You can see it in This Country (Cotswolds siblings duo play Cotswolds cousins duo), Derry Girls (based on creator Lisa McGee’s Troubles-blighted teen years), Friday Night Dinner (inspired by writer Robert Popper’s own eccentric Jewish family dynamics) and Stath Lets Flats (in which star Jamie Demetriou draws on his Greek-Cypriot heritage). Let’s not even get started on the sadcoms.
Yet, no modern comedy has felt as gratifyingly authentic as People Just Do Nothing. A mockumentary about a Brentford-based UK garage pirate radio station called Kurupt FM, it started life as a YouTube series made by a group of mates who dabbled in the scene: everything from its very precise west London setting to its fixation with a particular musical subculture was based on the lives and loves of its creators. A satire born of deep familiarity and affection, it overlapped tantalisingly with real life – the cast weren’t really the characters they played, but, also, they kind of were (they’ve certainly made a great deal of real music under their fictional monikers over the years).
So, it hasn’t been hugely surprising to observe that this year’s flurry of activity from the team behind the show, which concluded in 2018, has paled in comparison. The Curse, an 80s-set Channel 4 crime caper starring three-quarters of the main cast – Steve Stamp, Allan Mustafa and Hugo Chegwin – was fairly amusing but rather self-satisfied. Peacock, a Stamp-penned BBC Three three-parter about a personal trainer (Mustafa) was also fairly amusing, but rather flimsy and meandering. Crucially – although both were distinctively flavoured and well observed – neither possessed People Just Do Nothing’s bona fides.
Now, however, we have Sneakerhead – ostensibly, the most promisingly authentic of the three. It stars Chegwin – AKA PJDN’s nice-but-dim DJ Beats – as Russell, the newly promoted and deeply ineffectual manager of a crappy Peterborough sports shop. And the actor/writer/musician/nephew of the late Keith Chegwin did indeed once work in a crappy sports shop. Yet despite the close-to-home premise, the contrived and stilted actuality of Sneakerhead is the polar opposite of the show that made Chegwin’s name.
Perhaps that has something to do with the fact that, slightly confusingly, Sneakerhead’s credited creator is not Chegwin, but Gillian Roger Park, a Scottish comedy writer best known for her work on Irish sitcom The Young Offenders. Either way, the specifics that make great autobiographical comedy are sorely lacking here; Sneakerhead is a jamboree of bland genericism. There is no sense of the precise travails of sports retail, no sense of place or regionality. Maybe this is deliberate – a portrait of an interchangeable middle-English high street – but it seems more like a hastily sketched backdrop designed to prop up a sitcom premise that manages to feel as though it was plucked randomly out of a hat, even though it actually wasn’t.
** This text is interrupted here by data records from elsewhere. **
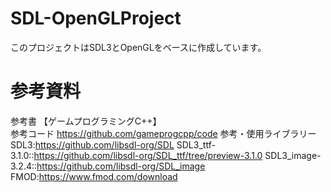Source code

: # SDL-OpenGLProject 
このプロジェクトはSDL3とOpenGLをベースに作成しています。
# 参考資料
参考書
【ゲームプログラミングC++】  
参考コード
https://github.com/gameprogcpp/code
参考・使用ライブラリー
SDL3:https://github.com/libsdl-org/SDL
SDL3_ttf-3.1.0::https://github.com/libsdl-org/SDL_ttf/tree/preview-3.1.0
SDL3_image-3.2.4::https://github.com/libsdl-org/SDL_image
FMOD:https://www.fmod.com/download
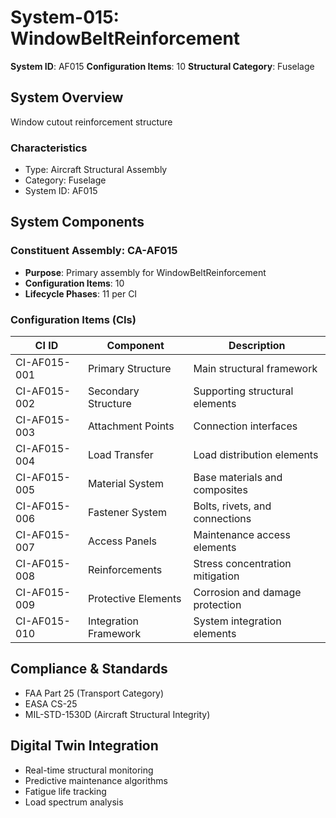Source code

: # System-015: WindowBeltReinforcement

**System ID**: AF015
**Configuration Items**: 10
**Structural Category**: Fuselage

## System Overview

Window cutout reinforcement structure

### Characteristics
- Type: Aircraft Structural Assembly
- Category: Fuselage
- System ID: AF015

## System Components

### Constituent Assembly: CA-AF015
- **Purpose**: Primary assembly for WindowBeltReinforcement
- **Configuration Items**: 10
- **Lifecycle Phases**: 11 per CI

### Configuration Items (CIs)

| CI ID | Component | Description |
|-------|-----------|-------------|
| CI-AF015-001 | Primary Structure | Main structural framework |
| CI-AF015-002 | Secondary Structure | Supporting structural elements |
| CI-AF015-003 | Attachment Points | Connection interfaces |
| CI-AF015-004 | Load Transfer | Load distribution elements |
| CI-AF015-005 | Material System | Base materials and composites |
| CI-AF015-006 | Fastener System | Bolts, rivets, and connections |
| CI-AF015-007 | Access Panels | Maintenance access elements |
| CI-AF015-008 | Reinforcements | Stress concentration mitigation |
| CI-AF015-009 | Protective Elements | Corrosion and damage protection |
| CI-AF015-010 | Integration Framework | System integration elements |

## Compliance & Standards
- FAA Part 25 (Transport Category)
- EASA CS-25
- MIL-STD-1530D (Aircraft Structural Integrity)

## Digital Twin Integration
- Real-time structural monitoring
- Predictive maintenance algorithms
- Fatigue life tracking
- Load spectrum analysis
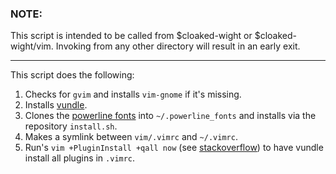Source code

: ### NOTE:
This script is intended to be called from $cloaked-wight or $cloaked-wight/vim.
Invoking from any other directory will result in an early exit.
************

This script does the following:

1. Checks for `gvim` and installs `vim-gnome` if it's missing.
2. Installs [vundle](https://github.com/gmarik/Vundle.vim).
3. Clones the [powerline fonts](https://github.com/powerline/fonts) into `~/.powerline_fonts` and installs via the repository `install.sh`.
4. Makes a symlink between `vim/.vimrc` and `~/.vimrc`.
5. Run's `vim +PluginInstall +qall now` (see [stackoverflow](http://stackoverflow.com/questions/12834370/run-vim-command-from-commandline)) to have vundle
   install all plugins in `.vimrc`. 
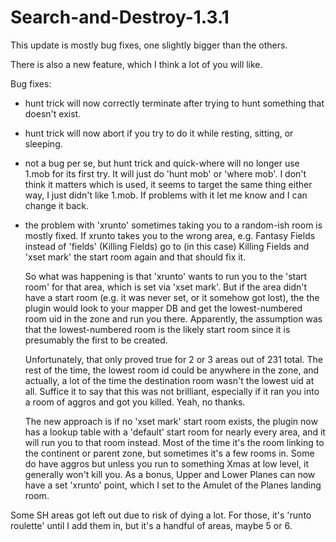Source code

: # Search-and-Destroy-1.3.1

This update is mostly bug fixes, one slightly bigger than the others.

There is also a new feature, which I think a lot of you will like.

Bug fixes:
- hunt trick will now correctly terminate after trying to hunt something that doesn't exist.
- hunt trick will now abort if you try to do it while resting, sitting, or sleeping.
- not a bug per se, but hunt trick and quick-where will no longer use 1.mob for its first
try.  It will just do 'hunt mob' or 'where mob'.  I don't think it matters which is used,
it seems to target the same thing either way, I just didn't like 1.mob.  If problems with
it let me know and I can change it back.
- the problem with 'xrunto' sometimes taking you to a random-ish room is mostly fixed. If 
xrunto takes you to the wrong area, e.g. Fantasy Fields instead of 'fields' (Killing Fields)
go to (in this case) Killing Fields and 'xset mark' the start room again and that should fix it.

  So what was happening is that 'xrunto' wants to run you to the 'start room' for that 
 area, which is set via 'xset mark'.  But if the area didn't have a start room (e.g. it
 was never set, or it somehow got lost), the the plugin would look to your mapper DB
 and get the lowest-numbered room uid in the zone and run you there.  Apparently, 
 the assumption was that the lowest-numbered room is the likely start room since it
 is presumably the first to be created.
 
  Unfortunately, that only proved true for 2 or 3 areas out of 231 total. The rest
 of the time, the lowest room id could be anywhere in the zone, and actually, a lot
 of the time the destination room wasn't the lowest uid at all.  Suffice it to say
 that this was not brilliant, especially if it ran you into a room of aggros and
 got you killed.  Yeah, no thanks.
 
  The new approach is if no 'xset mark' start room exists, the plugin now has a
 lookup table with a 'default' start room for nearly every area, and it will
 run you to that room instead.  Most of the time it's the room linking to the
 continent or parent zone, but sometimes it's a few rooms in.  Some do have aggros
 but unless you run to something Xmas at low level, it generally won't kill you.  As
 a bonus, Upper and Lower Planes can now have a set 'xrunto' point, which I set to
 the Amulet of the Planes landing room.  
 
 Some SH areas got left out due to risk of dying a lot.  For those, it's 'runto roulette'
 until I add them in, but it's a handful of areas, maybe 5 or 6.  
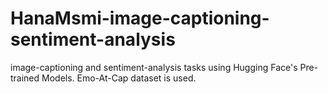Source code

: # HanaMsmi-image-captioning-sentiment-analysis
image-captioning and sentiment-analysis tasks using Hugging Face's Pre-trained Models.
Emo-At-Cap dataset is used.
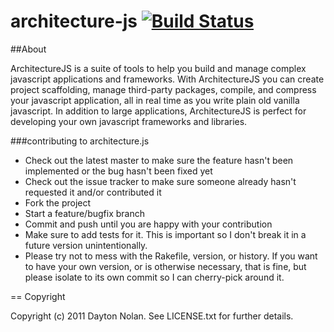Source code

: # architecture-js [![Build Status](https://secure.travis-ci.org/daytonn/architecture-js.png)](http://travis-ci.org/daytonn/architecture-js)

##About

ArchitectureJS is a suite of tools to help you build and manage complex javascript applications and frameworks. With ArchitectureJS you can create project scaffolding, manage third-party packages, compile, and compress your javascript application, all in real time as you write plain old vanilla javascript. In addition to large applications, ArchitectureJS is perfect for developing your own javascript frameworks and libraries. 

###contributing to architecture.js
 
* Check out the latest master to make sure the feature hasn't been implemented or the bug hasn't been fixed yet
* Check out the issue tracker to make sure someone already hasn't requested it and/or contributed it
* Fork the project
* Start a feature/bugfix branch
* Commit and push until you are happy with your contribution
* Make sure to add tests for it. This is important so I don't break it in a future version unintentionally.
* Please try not to mess with the Rakefile, version, or history. If you want to have your own version, or is otherwise necessary, that is fine, but please isolate to its own commit so I can cherry-pick around it.

== Copyright

Copyright (c) 2011 Dayton Nolan. See LICENSE.txt for
further details.


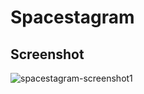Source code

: # Spacestagram
## Screenshot
![spacestagram-screenshot1](https://user-images.githubusercontent.com/61949418/150292436-f6c07a86-6c6c-41a7-8081-47c146c24fc4.png)
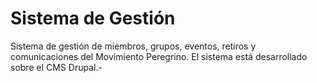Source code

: Sistema de Gestión
==================

Sistema de gestión de miembros, grupos, eventos, retiros y comunicaciones del Movimiento Peregrino. El sistema está desarrollado sobre el CMS Drupal.-
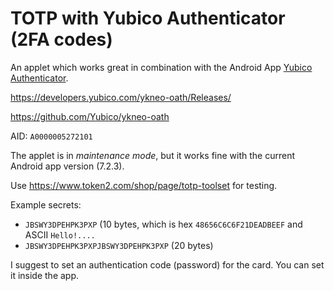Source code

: # TOTP with Yubico Authenticator (2FA codes)

An applet which works great in combination with the
Android App [Yubico Authenticator](https://www.yubico.com/products/yubico-authenticator/).

<https://developers.yubico.com/ykneo-oath/Releases/>

<https://github.com/Yubico/ykneo-oath>

AID: `A0000005272101`

The applet is in *maintenance mode*, but it works fine with the current Android app version (7.2.3).

Use <https://www.token2.com/shop/page/totp-toolset> for testing.

Example secrets:

- `JBSWY3DPEHPK3PXP` (10 bytes, which is hex `48656C6C6F21DEADBEEF` and ASCII `Hello!....`
- `JBSWY3DPEHPK3PXPJBSWY3DPEHPK3PXP` (20 bytes)

I suggest to set an authentication code (password) for the card.
You can set it inside the app.
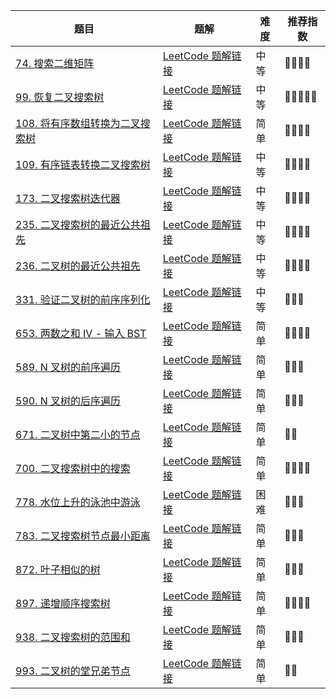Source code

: | 题目                                                         | 题解                                                         | 难度 | 推荐指数 |
| ------------------------------------------------------------ | ------------------------------------------------------------ | ---- | -------- |
| [74. 搜索二维矩阵](https://leetcode-cn.com/problems/search-a-2d-matrix/) | [LeetCode 题解链接](https://leetcode-cn.com/problems/search-a-2d-matrix/solution/gong-shui-san-xie-yi-ti-shuang-jie-er-fe-l0pq/) | 中等 | 🤩🤩🤩🤩     |
| [99. 恢复二叉搜索树](https://leetcode.cn/problems/recover-binary-search-tree/) | [LeetCode 题解链接](https://leetcode.cn/problems/recover-binary-search-tree/solutions/2431878/gong-shui-san-xie-yi-ti-shuang-jie-di-gu-4po4/) | 中等 | 🤩🤩🤩🤩🤩    |
| [108. 将有序数组转换为二叉搜索树](https://leetcode.cn/problems/convert-sorted-array-to-binary-search-tree/) | [LeetCode 题解链接](https://leetcode.cn/problems/convert-sorted-array-to-binary-search-tree/solutions/2436639/gong-shui-san-xie-jian-dan-di-gui-fen-zh-nzqx/) | 简单 | 🤩🤩🤩🤩     |
| [109. 有序链表转换二叉搜索树](https://leetcode.cn/problems/convert-sorted-list-to-binary-search-tree/) | [LeetCode 题解链接](https://leetcode.cn/problems/convert-sorted-list-to-binary-search-tree/solutions/2436644/gong-shui-san-xie-jian-dan-di-gui-fen-zh-6t1x/) | 中等 | 🤩🤩🤩🤩     |
| [173. 二叉搜索树迭代器](https://leetcode-cn.com/problems/binary-search-tree-iterator/) | [LeetCode 题解链接](https://leetcode-cn.com/problems/binary-search-tree-iterator/solution/xiang-jie-ru-he-dui-die-dai-ban-de-zhong-4rxj/) | 中等 | 🤩🤩🤩🤩     |
| [235. 二叉搜索树的最近公共祖先](https://leetcode.cn/problems/lowest-common-ancestor-of-a-binary-search-tree/) | [LeetCode 题解链接](https://leetcode.cn/problems/lowest-common-ancestor-of-a-binary-search-tree/solutions/2402117/gong-shui-san-xie-yun-yong-dfs-qiu-jie-l-n3jh/) | 中等 | 🤩🤩🤩🤩     |
| [236. 二叉树的最近公共祖先](https://leetcode.cn/problems/lowest-common-ancestor-of-a-binary-tree/) | [LeetCode 题解链接](https://leetcode.cn/problems/lowest-common-ancestor-of-a-binary-tree/solutions/2402113/gong-shui-san-xie-yun-yong-dfs-qiu-jie-l-htd9/) | 中等 | 🤩🤩🤩🤩     |
| [331. 验证二叉树的前序序列化](https://leetcode-cn.com/problems/verify-preorder-serialization-of-a-binary-tree/) | [LeetCode 题解链接](https://leetcode-cn.com/problems/verify-preorder-serialization-of-a-binary-tree/solution/xiang-xin-ke-xue-xi-lie-xiang-jie-zhi-gu-e3y9/) | 中等 | 🤩🤩🤩      |
| [653. 两数之和 IV - 输入 BST](https://leetcode-cn.com/problems/two-sum-iv-input-is-a-bst/) | [LeetCode 题解链接](https://leetcode-cn.com/problems/two-sum-iv-input-is-a-bst/solution/by-ac_oier-zr4o/) | 简单 | 🤩🤩🤩🤩     |
| [589. N 叉树的前序遍历](https://leetcode-cn.com/problems/n-ary-tree-preorder-traversal/) | [LeetCode 题解链接](https://leetcode-cn.com/problems/n-ary-tree-preorder-traversal/solution/gong-shui-san-xie-shu-de-sou-suo-yun-yon-pse1/) | 简单 | 🤩🤩🤩      |
| [590. N 叉树的后序遍历](https://leetcode-cn.com/problems/n-ary-tree-postorder-traversal/) | [LeetCode 题解链接](https://leetcode-cn.com/problems/n-ary-tree-postorder-traversal/solution/by-ac_oier-ul7t/) | 简单 | 🤩🤩🤩      |
| [671. 二叉树中第二小的节点](https://leetcode-cn.com/problems/second-minimum-node-in-a-binary-tree/) | [LeetCode 题解链接](https://leetcode-cn.com/problems/second-minimum-node-in-a-binary-tree/solution/gong-shui-san-xie-yi-ti-shuang-jie-shu-d-eupu/) | 简单 | 🤩🤩       |
| [700. 二叉搜索树中的搜索](https://leetcode-cn.com/problems/search-in-a-binary-search-tree/) | [LeetCode 题解链接](https://leetcode-cn.com/problems/search-in-a-binary-search-tree/solution/gong-shui-san-xie-er-cha-shu-de-sou-suo-8z7hj/) | 简单 | 🤩🤩🤩🤩     |
| [778. 水位上升的泳池中游泳](https://leetcode-cn.com/problems/swim-in-rising-water/) | [LeetCode 题解链接](https://leetcode-cn.com/problems/swim-in-rising-water/solution/gong-shui-san-xie-yi-ti-shuang-jie-krusk-7c6o/) | 困难 | 🤩🤩🤩      |
| [783. 二叉搜索树节点最小距离](https://leetcode-cn.com/problems/minimum-distance-between-bst-nodes/) | [LeetCode 题解链接](https://leetcode-cn.com/problems/minimum-distance-between-bst-nodes/solution/gong-shui-san-xie-yi-ti-san-jie-shu-de-s-7r17/) | 简单 | 🤩🤩🤩      |
| [872. 叶子相似的树](https://leetcode-cn.com/problems/leaf-similar-trees/) | [LeetCode 题解链接](https://leetcode-cn.com/problems/leaf-similar-trees/solution/gong-shui-san-xie-yi-ti-shuang-jie-di-gu-udfc/) | 简单 | 🤩🤩🤩      |
| [897. 递增顺序搜索树](https://leetcode-cn.com/problems/increasing-order-search-tree/) | [LeetCode 题解链接](https://leetcode-cn.com/problems/increasing-order-search-tree/solution/gong-shui-san-xie-yi-ti-shuang-jie-di-gu-yc8l/) | 简单 | 🤩🤩🤩🤩     |
| [938. 二叉搜索树的范围和](https://leetcode-cn.com/problems/range-sum-of-bst/) | [LeetCode 题解链接](https://leetcode-cn.com/problems/range-sum-of-bst/solution/gong-shui-san-xie-yi-ti-shuang-jie-di-gu-q2fo/) | 简单 | 🤩🤩🤩      |
| [993. 二叉树的堂兄弟节点](https://leetcode-cn.com/problems/cousins-in-binary-tree/) | [LeetCode 题解链接](https://leetcode-cn.com/problems/cousins-in-binary-tree/solution/gong-shui-san-xie-shu-de-sou-suo-dfs-bfs-b200/) | 简单 | 🤩🤩       |

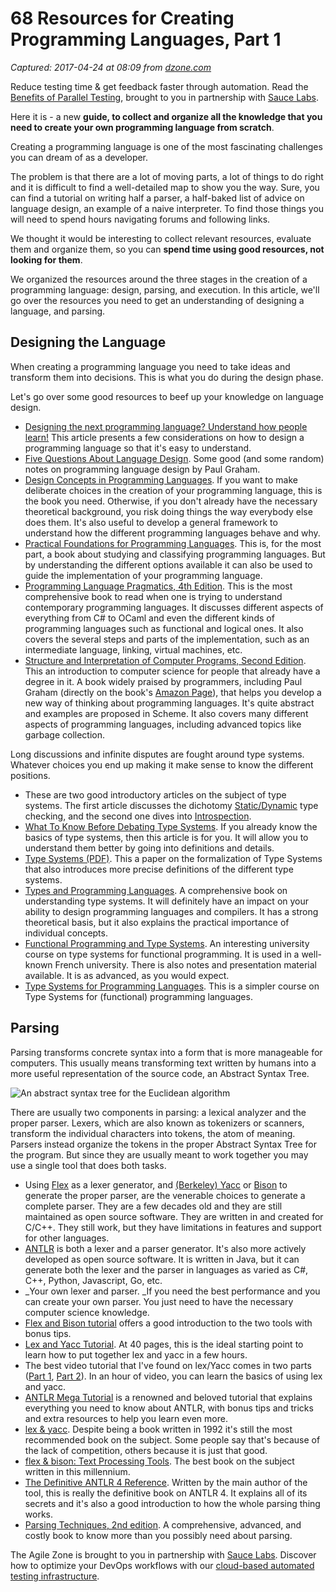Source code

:# 68 Resources for Creating Programming Languages, Part 1

_Captured: 2017-04-24 at 08:09 from [dzone.com](https://dzone.com/articles/68-resources-for-creating-programming-languages-pa?oid=twitter&utm_content=buffer15627&utm_medium=social&utm_source=twitter.com&utm_campaign=buffer)_

Reduce testing time & get feedback faster through automation. Read the [Benefits of Parallel Testing](https://dzone.com/go?i=124039&u=http%3A%2F%2Finfo.saucelabs.com%2Fpaper-benefits-of-parallel-testing.html%3Futm_campaign%3Dparalleltestingwp%26utm_medium%3Dtextlink%26utm_source%3Ddzone-agile), brought to you in partnership with [Sauce Labs](https://dzone.com/go?i=124039&u=http%3A%2F%2Finfo.saucelabs.com%2Fpaper-benefits-of-parallel-testing.html%3Futm_campaign%3Dparalleltestingwp%26utm_medium%3Dtextlink%26utm_source%3Ddzone-agile).

Here it is - a new **guide, to collect and organize all the knowledge that you need to create your own programming language from scratch**.

Creating a programming language is one of the most fascinating challenges you can dream of as a developer.

The problem is that there are a lot of moving parts, a lot of things to do right and it is difficult to find a well-detailed map to show you the way. Sure, you can find a tutorial on writing half a parser, a half-baked list of advice on language design, an example of a naive interpreter. To find those things you will need to spend hours navigating forums and following links.

We thought it would be interesting to collect relevant resources, evaluate them and organize them, so you can **spend time using good resources, not looking for them**.

We organized the resources around the three stages in the creation of a programming language: design, parsing, and execution. In this article, we'll go over the resources you need to get an understanding of designing a language, and parsing.

## Designing the Language

When creating a programming language you need to take ideas and transform them into decisions. This is what you do during the design phase.

Let's go over some good resources to beef up your knowledge on language design.

  * [Designing the next programming language? Understand how people learn!](http://www.theenterprisearchitect.eu/blog/2013/02/14/designing-the-next-programming-language-understand-how-people-learn/) This article presents a few considerations on how to design a programming language so that it's easy to understand.
  * [Five Questions About Language Design](http://www.paulgraham.com/langdes.html). Some good (and some random) notes on programming language design by Paul Graham.
  * [Design Concepts in Programming Languages](https://mitpress.mit.edu/books/design-concepts-programming-languages). If you want to make deliberate choices in the creation of your programming language, this is the book you need. Otherwise, if you don't already have the necessary theoretical background, you risk doing things the way everybody else does them. It's also useful to develop a general framework to understand how the different programming languages behave and why.
  * [Practical Foundations for Programming Languages](http://www.cambridge.org/it/academic/subjects/computer-science/programming-languages-and-applied-logic/practical-foundations-programming-languages-2nd-edition). This is, for the most part, a book about studying and classifying programming languages. But by understanding the different options available it can also be used to guide the implementation of your programming language.
  * [Programming Language Pragmatics, 4th Edition](https://www.elsevier.com/books/programming-language-pragmatics/scott/978-0-12-410409-9). This is the most comprehensive book to read when one is trying to understand contemporary programming languages. It discusses different aspects of everything from C# to OCaml and even the different kinds of programming languages such as functional and logical ones. It also covers the several steps and parts of the implementation, such as an intermediate language, linking, virtual machines, etc.
  * [Structure and Interpretation of Computer Programs, Second Edition](https://mitpress.mit.edu/books/structure-and-interpretation-computer-programs). This an introduction to computer science for people that already have a degree in it. A book widely praised by programmers, including Paul Graham (directly on the book's [Amazon Page](https://www.amazon.com/Structure-Interpretation-Computer-Programs-Second/dp/0070004846/)), that helps you develop a new way of thinking about programming languages. It's quite abstract and examples are proposed in Scheme. It also covers many different aspects of programming languages, including advanced topics like garbage collection.

Long discussions and infinite disputes are fought around type systems. Whatever choices you end up making it make sense to know the different positions.

  * These are two good introductory articles on the subject of type systems. The first article discusses the dichotomy [Static/Dynamic](https://thesocietea.org/2015/11/programming-concepts-static-vs-dynamic-type-checking/) type checking, and the second one dives into [Introspection](https://thesocietea.org/2016/02/programming-concepts-type-introspection-and-reflection/).
  * [What To Know Before Debating Type Systems](https://cdsmith.wordpress.com/2011/01/09/an-old-article-i-wrote/). If you already know the basics of type systems, then this article is for you. It will allow you to understand them better by going into definitions and details.
  * [Type Systems (PDF)](http://lucacardelli.name/Papers/TypeSystems.pdf). This a paper on the formalization of Type Systems that also introduces more precise definitions of the different type systems.
  * [Types and Programming Languages](https://mitpress.mit.edu/books/types-and-programming-languages). A comprehensive book on understanding type systems. It will definitely have an impact on your ability to design programming languages and compilers. It has a strong theoretical basis, but it also explains the practical importance of individual concepts.
  * [Functional Programming and Type Systems](http://gallium.inria.fr/~remy/mpri/). An interesting university course on type systems for functional programming. It is used in a well-known French university. There is also notes and presentation material available. It is as advanced, as you would expect.
  * [Type Systems for Programming Languages](http://www.doc.ic.ac.uk/~svb/TSfPL/). This is a simpler course on Type Systems for (functional) programming languages.

## Parsing

Parsing transforms concrete syntax into a form that is more manageable for computers. This usually means transforming text written by humans into a more useful representation of the source code, an Abstract Syntax Tree.

![An abstract syntax tree for the Euclidean algorithm](https://i0.wp.com/tomassetti.me/wp-content/uploads/2017/01/798px-Abstract_syntax_tree_for_Euclidean_algorithm.svg_.png?resize=266%2C300&ssl=1)

There are usually two components in parsing: a lexical analyzer and the proper parser. Lexers, which are also known as tokenizers or scanners, transform the individual characters into tokens, the atom of meaning. Parsers instead organize the tokens in the proper Abstract Syntax Tree for the program. But since they are usually meant to work together you may use a single tool that does both tasks.

  * Using [Flex](https://github.com/westes/flex) as a lexer generator, and [(Berkeley) Yacc](http://invisible-island.net/byacc/byacc.html) or [Bison](https://www.gnu.org/software/bison/) to generate the proper parser, are the venerable choices to generate a complete parser. They are a few decades old and they are still maintained as open source software. They are written in and created for C/C++. They still work, but they have limitations in features and support for other languages.
  * [ANTLR](https://github.com/antlr/antlr4) is both a lexer and a parser generator. It's also more actively developed as open source software. It is written in Java, but it can generate both the lexer and the parser in languages as varied as C#, C++, Python, Javascript, Go, etc.
  * _Your own lexer and parser. _If you need the best performance and you can create your own parser. You just need to have the necessary computer science knowledge.
  * [Flex and Bison tutorial](http://aquamentus.com/flex_bison.html) offers a good introduction to the two tools with bonus tips.
  * [Lex and Yacc Tutorial](http://epaperpress.com/lexandyacc/index.html). At 40 pages, this is the ideal starting point to learn how to put together lex and yacc in a few hours.
  * The best video tutorial that I've found on lex/Yacc comes in two parts ([Part 1](https://www.youtube.com/watch?v=54bo1qaHAfk), [Part 2](https://www.youtube.com/watch?v=__-wUHG2rfM)). In an hour of video, you can learn the basics of using lex and yacc.
  * [ANTLR Mega Tutorial](https://tomassetti.me/antlr-mega-tutorial/) is a renowned and beloved tutorial that explains everything you need to know about ANTLR, with bonus tips and tricks and extra resources to help you learn even more.
  * [lex & yacc](http://shop.oreilly.com/product/9781565920002.do). Despite being a book written in 1992 it's still the most recommended book on the subject. Some people say that's because of the lack of competition, others because it is just that good.
  * [flex & bison: Text Processing Tools](http://shop.oreilly.com/product/9780596155988.do). The best book on the subject written in this millennium.
  * [The Definitive ANTLR 4 Reference](https://pragprog.com/book/tpantlr2/the-definitive-antlr-4-reference). Written by the main author of the tool, this is really the definitive book on ANTLR 4. It explains all of its secrets and it's also a good introduction to how the whole parsing thing works.
  * [Parsing Techniques, 2nd edition](http://www.springer.com/us/book/9780387202488). A comprehensive, advanced, and costly book to know more than you possibly need about parsing.

The Agile Zone is brought to you in partnership with [Sauce Labs](https://dzone.com/go?i=121022&u=http%3A%2F%2Finfo.saucelabs.com%2FHow-to-Get-the-Most-out-of-CICD-Workflow.html%3Futm_campaign%3Ddevops%2Bwp%26utm_medium%3Dtextlink%26utm_source%3Ddzone-agile). Discover how to optimize your DevOps workflows with our [cloud-based automated testing infrastructure](https://dzone.com/go?i=121022&u=http%3A%2F%2Finfo.saucelabs.com%2FHow-to-Get-the-Most-out-of-CICD-Workflow.html%3Futm_campaign%3Ddevops%2Bwp%26utm_medium%3Dtextlink%26utm_source%3Ddzone-agile).
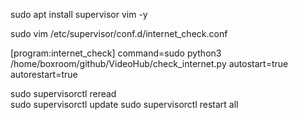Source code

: sudo apt install supervisor vim -y

sudo vim /etc/supervisor/conf.d/internet_check.conf

[program:internet_check]
command=sudo python3 /home/boxroom/github/VideoHub/check_internet.py 
autostart=true
autorestart=true

sudo supervisorctl reread   
sudo supervisorctl update
sudo supervisorctl restart all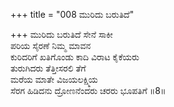 +++
title = "008 ಮುರಿದು ಬರುತಿದೆ"

+++
ಮುರಿದು ಬರುತಿದೆ ಸೇನೆ ಸಾಕೀ  
ಪರಿಯ ಸೈರಣೆ ನಿಮ್ಮ ಮಾವನ  
ಕುರಿದರಿಗೆ ಖತಿಗೊಂಡು ಕಾದಿ ವಿರಾಟ ಕೈಕೆಯರು  
ತುರುಗಿದರು ತೆತ್ತೀಸರಲಿ ತೆಗೆ  
ಮರೆಯ ಮಾತೇ ವಿಜಯಲಕ್ಷ್ಮಿಯ  
ಸೆರಗ ಹಿಡಿದನು ದ್ರೋಣನೆಂದರು ಚರರು ಭೂಪತಿಗೆ    ॥8॥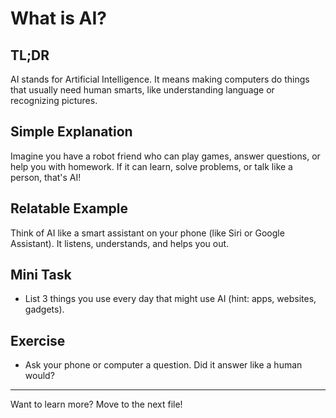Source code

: # What is AI?
<!-- TOC -->

## TL;DR
AI stands for Artificial Intelligence. It means making computers do things that usually need human smarts, like understanding language or recognizing pictures.

## Simple Explanation
Imagine you have a robot friend who can play games, answer questions, or help you with homework. If it can learn, solve problems, or talk like a person, that's AI!

## Relatable Example
Think of AI like a smart assistant on your phone (like Siri or Google Assistant). It listens, understands, and helps you out.

## Mini Task
- List 3 things you use every day that might use AI (hint: apps, websites, gadgets).

## Exercise
- Ask your phone or computer a question. Did it answer like a human would?

---
Want to learn more? Move to the next file!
The characters don’t help. Russell is a credulous beta male whose defining quality is his inability to assert himself against the show’s cabal of cartoonish villains: a cruelly demanding yet noncommittal girlfriend, an efficient but sociopathic boss, an efficient but sociopathic young colleague, and a gaggle of thieving, jeering teens. It’s not enough of a personality for a protagonist. The aforementioned cartoonish villains, meanwhile, feel like exercises in talented actors battling valiantly against cringeworthy stereotypes. They lose.
In fact, the whole cast are working their trainer socks off. Russell’s deadbeat colleagues are played by rapper and presenter Big Zuu and internet comedy sensation Lucia Keskin. The latter gamely brings her goofy deadpan to Amber, but she is the type of stoned space cadet who became a sitcom cliche in the 90s. Big Zuu, meanwhile, pours his easy charisma into Mulenga, a man without a single identifiable personality trait. Even Chegwin, who was never PJDN’s primary comic motor, does sterling work attempting to inject the distinctive vocal rhythms and cheery delusion of Beats into the inescapably dull Russell. Characters are either one-dimensional or no-dimensional. The latter are at least less annoying.
There are passable jokes in Sneakerhead, delivered with commitment, and a fair amount of farce. The problem is that the show has nothing else going for it: the characters and plotlines feel overwhelmingly generic and arbitrary, created purely to service a handful of all right gags. It might be based on a true story but, in this age of sitcom authenticity, Sneakerhead proves that capturing that heady, highly specific ring of truth is a lot harder than it looks.